Most think tanks around the world have a board of trustees or directors that oversee the think tank’s functions and performance. The board can be a very valuable asset, and yet, problems abound within them. This is due to factors such as ill-defined roles, an ineffective use of its members’ talents, and the president (or Executive Director)’s shortcomings in working creatively with the board in order to get the most out of it.

This week’s Managing Think Tanks chapter deals with the structure and potential contributions of the board of directors – a chapter that presidents or executive directors of think tanks would do well to read, as it outlines methods that they can use to work more effectively with the board. Their main objective should be to get the board to spend its time advising on key issues for the development of the institution.

There can be two kinds of boards in think tanks: a management board and the board of directors. The management board is in charge of mostly day-to-day activities, and the board of directors is more involved in strategy and has ultimate fiduciary responsibility. While this is the standard model, there are variations influenced by the political, economic and social context that influenced the think tank’s origins. This chapter deals with the standard model.

Board functions are usually outlined in national law that governs nonprofit organisations. They are basically two: maintaining accountability, and safeguarding the public trust. Regarding the former, boards have to ensure that the organisation’s resources are properly spent. As to the latter, they must guarantee that think tanks are contributing to the public good (since they are awarded legal and tax advantages for being nonprofit institutions).

However, common board problems stem from board members undertaking functions beyond what they should, resulting in an inefficient use of time. Such problems are:

  1. Time spent on the trivial. Items of trivial scope or importance receive disproportionate attention.
  2. Short-term bias. The board concentrates on day-to-day items that could be handled by the staff rather than issues that may have much greater consequences for the organization.
  3. Reactive stance. The board responds to staff initiatives and information rather than asserts leadership (e.g., indicating topics for the meeting’s agenda).
  4. Reviewing, rehashing, redoing. The board spends too much time reviewing what staff has already done; this should be a management function.
  5. Leaky accountability. Board members “go around” the president to assign tasks to staff members, making it hard to hold the president responsible for results.
  6. Diffuse authority. The specific responsibilities of the president and board are not well defined, frustrating accountability.
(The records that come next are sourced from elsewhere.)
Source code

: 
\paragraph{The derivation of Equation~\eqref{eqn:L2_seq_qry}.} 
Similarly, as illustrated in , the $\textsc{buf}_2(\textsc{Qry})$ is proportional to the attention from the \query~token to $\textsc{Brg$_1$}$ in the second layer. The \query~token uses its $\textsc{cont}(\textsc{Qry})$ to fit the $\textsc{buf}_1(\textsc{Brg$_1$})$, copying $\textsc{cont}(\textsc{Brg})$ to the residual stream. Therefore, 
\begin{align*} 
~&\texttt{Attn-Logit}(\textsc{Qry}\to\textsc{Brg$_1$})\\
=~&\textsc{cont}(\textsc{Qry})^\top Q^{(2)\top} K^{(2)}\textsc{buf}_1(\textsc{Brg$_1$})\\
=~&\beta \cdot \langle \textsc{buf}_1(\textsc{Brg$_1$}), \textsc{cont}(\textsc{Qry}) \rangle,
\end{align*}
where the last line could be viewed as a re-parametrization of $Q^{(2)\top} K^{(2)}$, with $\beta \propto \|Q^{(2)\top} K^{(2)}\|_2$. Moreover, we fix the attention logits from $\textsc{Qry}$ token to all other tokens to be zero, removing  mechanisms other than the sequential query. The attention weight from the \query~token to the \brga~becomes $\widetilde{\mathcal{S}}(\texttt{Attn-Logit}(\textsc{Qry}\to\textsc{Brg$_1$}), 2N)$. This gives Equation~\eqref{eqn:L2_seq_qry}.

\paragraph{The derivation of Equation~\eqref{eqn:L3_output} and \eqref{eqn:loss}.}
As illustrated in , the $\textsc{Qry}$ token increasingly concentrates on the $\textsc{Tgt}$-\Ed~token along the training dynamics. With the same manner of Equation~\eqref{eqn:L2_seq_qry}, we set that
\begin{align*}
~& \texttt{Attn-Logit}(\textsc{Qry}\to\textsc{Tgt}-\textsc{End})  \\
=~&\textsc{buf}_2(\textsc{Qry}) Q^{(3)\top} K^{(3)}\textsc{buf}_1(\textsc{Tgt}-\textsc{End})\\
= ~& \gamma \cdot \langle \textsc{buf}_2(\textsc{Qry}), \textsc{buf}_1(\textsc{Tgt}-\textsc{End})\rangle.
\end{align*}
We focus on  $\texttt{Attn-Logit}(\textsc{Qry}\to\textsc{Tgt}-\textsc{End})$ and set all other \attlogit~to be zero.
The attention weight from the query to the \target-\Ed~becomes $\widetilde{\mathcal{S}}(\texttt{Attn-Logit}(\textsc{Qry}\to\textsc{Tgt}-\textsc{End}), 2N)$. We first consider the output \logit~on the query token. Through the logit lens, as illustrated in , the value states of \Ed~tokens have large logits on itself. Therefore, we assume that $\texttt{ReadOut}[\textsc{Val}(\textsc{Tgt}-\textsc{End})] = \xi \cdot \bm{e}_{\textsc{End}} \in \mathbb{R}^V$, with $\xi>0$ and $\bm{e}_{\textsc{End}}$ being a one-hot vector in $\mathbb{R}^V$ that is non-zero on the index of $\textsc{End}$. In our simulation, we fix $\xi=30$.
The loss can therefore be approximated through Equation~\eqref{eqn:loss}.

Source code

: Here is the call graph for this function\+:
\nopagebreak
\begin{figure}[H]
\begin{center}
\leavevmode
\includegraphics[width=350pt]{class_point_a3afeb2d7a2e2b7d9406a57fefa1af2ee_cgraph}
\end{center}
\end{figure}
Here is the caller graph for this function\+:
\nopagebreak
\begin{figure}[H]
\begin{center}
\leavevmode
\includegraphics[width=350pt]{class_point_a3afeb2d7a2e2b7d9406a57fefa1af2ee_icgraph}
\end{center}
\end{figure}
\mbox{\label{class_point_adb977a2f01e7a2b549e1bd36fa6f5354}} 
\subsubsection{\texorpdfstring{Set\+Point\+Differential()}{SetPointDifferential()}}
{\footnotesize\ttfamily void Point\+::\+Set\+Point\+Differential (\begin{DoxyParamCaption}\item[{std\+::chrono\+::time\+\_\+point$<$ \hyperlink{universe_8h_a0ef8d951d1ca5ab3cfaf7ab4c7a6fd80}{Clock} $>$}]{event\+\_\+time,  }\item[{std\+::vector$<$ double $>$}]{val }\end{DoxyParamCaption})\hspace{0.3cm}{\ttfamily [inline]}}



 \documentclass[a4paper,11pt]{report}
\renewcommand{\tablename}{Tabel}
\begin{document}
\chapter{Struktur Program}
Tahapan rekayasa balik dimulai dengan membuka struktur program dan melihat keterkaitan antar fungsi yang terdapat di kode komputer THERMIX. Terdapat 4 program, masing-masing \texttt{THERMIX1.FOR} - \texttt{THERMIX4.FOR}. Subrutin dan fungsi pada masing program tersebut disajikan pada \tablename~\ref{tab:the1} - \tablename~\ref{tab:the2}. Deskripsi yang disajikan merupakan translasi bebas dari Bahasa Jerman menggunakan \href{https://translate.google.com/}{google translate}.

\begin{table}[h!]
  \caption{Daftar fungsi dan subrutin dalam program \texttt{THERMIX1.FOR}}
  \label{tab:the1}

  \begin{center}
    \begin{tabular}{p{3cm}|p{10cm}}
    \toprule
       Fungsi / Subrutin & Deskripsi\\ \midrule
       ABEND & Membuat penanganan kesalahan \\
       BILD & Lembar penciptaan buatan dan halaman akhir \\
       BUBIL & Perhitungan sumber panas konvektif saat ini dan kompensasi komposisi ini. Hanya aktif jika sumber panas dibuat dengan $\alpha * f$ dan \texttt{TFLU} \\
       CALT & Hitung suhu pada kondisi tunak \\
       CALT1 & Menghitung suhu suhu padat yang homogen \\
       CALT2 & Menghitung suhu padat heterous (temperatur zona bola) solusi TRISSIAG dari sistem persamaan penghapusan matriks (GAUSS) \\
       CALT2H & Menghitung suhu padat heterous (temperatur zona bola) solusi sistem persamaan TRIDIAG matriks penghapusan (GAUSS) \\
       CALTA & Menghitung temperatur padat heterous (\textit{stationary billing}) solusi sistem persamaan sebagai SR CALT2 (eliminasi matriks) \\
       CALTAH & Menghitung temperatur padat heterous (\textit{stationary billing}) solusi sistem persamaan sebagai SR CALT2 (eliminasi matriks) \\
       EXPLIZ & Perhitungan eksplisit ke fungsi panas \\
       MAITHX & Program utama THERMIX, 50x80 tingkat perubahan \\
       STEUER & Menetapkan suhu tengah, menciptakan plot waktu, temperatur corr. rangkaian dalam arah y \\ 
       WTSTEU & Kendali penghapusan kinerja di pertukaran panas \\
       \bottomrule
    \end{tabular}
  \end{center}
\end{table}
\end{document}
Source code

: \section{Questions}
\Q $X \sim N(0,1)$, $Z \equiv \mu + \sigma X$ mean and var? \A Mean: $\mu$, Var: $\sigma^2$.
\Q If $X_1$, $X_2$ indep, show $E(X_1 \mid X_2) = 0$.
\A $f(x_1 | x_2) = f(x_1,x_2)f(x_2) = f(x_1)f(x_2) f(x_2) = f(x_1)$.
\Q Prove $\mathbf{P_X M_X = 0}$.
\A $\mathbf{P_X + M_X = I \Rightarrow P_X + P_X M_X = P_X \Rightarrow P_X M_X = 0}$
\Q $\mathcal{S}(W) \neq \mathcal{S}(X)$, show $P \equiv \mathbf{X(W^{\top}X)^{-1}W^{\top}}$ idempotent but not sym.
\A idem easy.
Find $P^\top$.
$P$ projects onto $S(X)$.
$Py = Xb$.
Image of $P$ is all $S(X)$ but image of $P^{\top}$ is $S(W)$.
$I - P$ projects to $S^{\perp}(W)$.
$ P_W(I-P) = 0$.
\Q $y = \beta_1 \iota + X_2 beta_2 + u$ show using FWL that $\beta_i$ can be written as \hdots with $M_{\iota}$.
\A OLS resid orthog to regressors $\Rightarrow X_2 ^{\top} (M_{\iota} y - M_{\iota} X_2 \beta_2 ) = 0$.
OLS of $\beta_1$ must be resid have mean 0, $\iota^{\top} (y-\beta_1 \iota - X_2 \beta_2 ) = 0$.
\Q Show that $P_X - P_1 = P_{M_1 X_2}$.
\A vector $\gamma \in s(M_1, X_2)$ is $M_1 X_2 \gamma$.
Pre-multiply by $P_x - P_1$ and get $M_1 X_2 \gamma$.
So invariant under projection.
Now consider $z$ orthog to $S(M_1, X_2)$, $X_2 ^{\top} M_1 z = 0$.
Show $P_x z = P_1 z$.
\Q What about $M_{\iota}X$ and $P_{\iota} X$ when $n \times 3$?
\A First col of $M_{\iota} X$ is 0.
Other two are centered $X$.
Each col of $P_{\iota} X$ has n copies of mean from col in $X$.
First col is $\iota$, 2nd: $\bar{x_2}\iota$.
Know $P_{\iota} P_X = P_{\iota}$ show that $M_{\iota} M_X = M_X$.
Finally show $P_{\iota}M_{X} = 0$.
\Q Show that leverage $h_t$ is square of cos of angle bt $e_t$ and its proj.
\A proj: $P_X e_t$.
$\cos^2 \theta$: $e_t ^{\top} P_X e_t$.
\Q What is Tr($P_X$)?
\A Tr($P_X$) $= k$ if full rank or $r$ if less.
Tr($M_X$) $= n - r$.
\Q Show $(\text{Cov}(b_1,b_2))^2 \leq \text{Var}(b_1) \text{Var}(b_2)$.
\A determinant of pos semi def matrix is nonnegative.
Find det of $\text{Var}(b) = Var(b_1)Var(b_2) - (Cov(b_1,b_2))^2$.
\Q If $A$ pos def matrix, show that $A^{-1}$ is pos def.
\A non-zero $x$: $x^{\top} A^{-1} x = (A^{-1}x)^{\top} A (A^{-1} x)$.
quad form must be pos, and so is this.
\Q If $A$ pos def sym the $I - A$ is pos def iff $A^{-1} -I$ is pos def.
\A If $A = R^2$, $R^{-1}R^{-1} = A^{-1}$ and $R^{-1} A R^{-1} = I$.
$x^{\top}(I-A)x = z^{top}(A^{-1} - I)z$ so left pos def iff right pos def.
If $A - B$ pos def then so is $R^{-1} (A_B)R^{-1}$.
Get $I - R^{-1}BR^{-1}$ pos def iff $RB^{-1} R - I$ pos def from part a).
In order to prevent these problems, a good starting point is to put together a clear statement of the organisation’s mission. When the board accepts it, indicators that measure the think tank’s performance should be added – for instance, conduct of policy research at a high professional standard. Once the board has been convinced that its role is to work on the big-picture issues of the think tank’s mission, the next step is for presidents and board members to clearly know their management responsibilities.

Adoption of a clearly articulated mission statement with corresponding indicators of accomplishment and Executive Limitations helps focus the board’s work on strategic issues.

Meetings can also be made more efficient by setting the agenda and distributing materials to board members in advance. The chapter provides examples of typical agendas for board meetings and typical materials distributed.

Also, it is also more and more common for think tanks (and corporations) to have smaller boards with fewer committees. This way, more work is done by the full board and there can be more open discussion and exchange. They can also better use their time during meetings, the frequency of which is recommended to be two times a year for well-established organisations, and quarterly meetings for younger institutions.

Having appropriate board members is also important for its efficiency: Each candidate for board membership should be an experienced professional with a strong reputation for integrity, creativity, and thoughtfulness. Beyond this, at least some members should have substantial experience in public policy development, social science research and evaluation, and corporate finance. It is also important to include someone with a background in working with the media or other form of communications.

And finally, a series of guides are available in order to help the boards conduct self-assessments.